## Exercise
The expected output is a verbatim reprint of the lines from the beginning of the data that follows through the line that contains "been expended to".

## The data
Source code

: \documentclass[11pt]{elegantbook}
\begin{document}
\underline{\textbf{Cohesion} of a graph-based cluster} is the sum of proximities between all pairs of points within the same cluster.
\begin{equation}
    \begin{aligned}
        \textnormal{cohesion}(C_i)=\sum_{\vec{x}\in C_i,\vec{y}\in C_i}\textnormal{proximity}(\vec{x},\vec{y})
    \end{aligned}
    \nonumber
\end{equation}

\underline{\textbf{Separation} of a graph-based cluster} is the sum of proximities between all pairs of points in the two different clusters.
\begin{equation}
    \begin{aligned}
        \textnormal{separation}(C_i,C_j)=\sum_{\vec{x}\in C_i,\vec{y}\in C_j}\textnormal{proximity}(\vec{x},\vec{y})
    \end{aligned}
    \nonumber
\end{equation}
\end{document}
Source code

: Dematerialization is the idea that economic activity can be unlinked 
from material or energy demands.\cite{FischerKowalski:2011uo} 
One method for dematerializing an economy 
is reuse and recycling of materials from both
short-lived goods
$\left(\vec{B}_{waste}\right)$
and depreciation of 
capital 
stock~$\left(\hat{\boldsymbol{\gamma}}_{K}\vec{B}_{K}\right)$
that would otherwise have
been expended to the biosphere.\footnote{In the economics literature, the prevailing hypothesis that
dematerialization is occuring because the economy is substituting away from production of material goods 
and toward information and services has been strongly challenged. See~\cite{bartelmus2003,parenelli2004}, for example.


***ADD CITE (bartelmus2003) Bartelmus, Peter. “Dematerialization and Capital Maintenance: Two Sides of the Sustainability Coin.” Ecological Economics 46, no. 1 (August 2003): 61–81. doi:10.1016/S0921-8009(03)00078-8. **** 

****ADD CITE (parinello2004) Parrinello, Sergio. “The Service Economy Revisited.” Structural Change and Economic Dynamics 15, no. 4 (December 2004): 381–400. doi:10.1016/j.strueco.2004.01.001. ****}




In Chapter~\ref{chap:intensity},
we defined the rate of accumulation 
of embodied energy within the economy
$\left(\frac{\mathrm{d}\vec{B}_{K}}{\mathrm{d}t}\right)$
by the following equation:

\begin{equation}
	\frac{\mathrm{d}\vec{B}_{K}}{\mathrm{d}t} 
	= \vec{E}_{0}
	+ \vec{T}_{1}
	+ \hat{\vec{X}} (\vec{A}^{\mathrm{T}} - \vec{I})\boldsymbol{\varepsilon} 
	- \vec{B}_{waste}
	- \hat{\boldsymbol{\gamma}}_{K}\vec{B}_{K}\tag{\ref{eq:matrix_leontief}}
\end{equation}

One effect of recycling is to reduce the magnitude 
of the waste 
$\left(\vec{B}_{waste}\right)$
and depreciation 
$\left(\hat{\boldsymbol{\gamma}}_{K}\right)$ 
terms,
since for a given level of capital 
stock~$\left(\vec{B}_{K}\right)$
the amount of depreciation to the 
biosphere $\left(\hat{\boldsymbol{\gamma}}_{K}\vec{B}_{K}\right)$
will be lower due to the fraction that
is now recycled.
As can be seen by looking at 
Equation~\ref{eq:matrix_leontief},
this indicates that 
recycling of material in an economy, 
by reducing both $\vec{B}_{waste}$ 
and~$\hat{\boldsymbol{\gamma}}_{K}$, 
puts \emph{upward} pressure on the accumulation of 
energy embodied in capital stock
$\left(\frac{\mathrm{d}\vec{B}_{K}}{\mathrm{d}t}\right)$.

## Task solution
Source code

: \documentclass[11pt]{elegantbook}
\begin{document}
\underline{\textbf{Cohesion} of a graph-based cluster} is the sum of proximities between all pairs of points within the same cluster.
\begin{equation}
    \begin{aligned}
        \textnormal{cohesion}(C_i)=\sum_{\vec{x}\in C_i,\vec{y}\in C_i}\textnormal{proximity}(\vec{x},\vec{y})
    \end{aligned}
    \nonumber
\end{equation}

\underline{\textbf{Separation} of a graph-based cluster} is the sum of proximities between all pairs of points in the two different clusters.
\begin{equation}
    \begin{aligned}
        \textnormal{separation}(C_i,C_j)=\sum_{\vec{x}\in C_i,\vec{y}\in C_j}\textnormal{proximity}(\vec{x},\vec{y})
    \end{aligned}
    \nonumber
\end{equation}
\end{document}
Source code

: Dematerialization is the idea that economic activity can be unlinked 
from material or energy demands.\cite{FischerKowalski:2011uo} 
One method for dematerializing an economy 
is reuse and recycling of materials from both
short-lived goods
$\left(\vec{B}_{waste}\right)$
and depreciation of 
capital 
stock~$\left(\hat{\boldsymbol{\gamma}}_{K}\vec{B}_{K}\right)$
that would otherwise have
been expended to the biosphere.\footnote{In the economics literature, the prevailing hypothesis that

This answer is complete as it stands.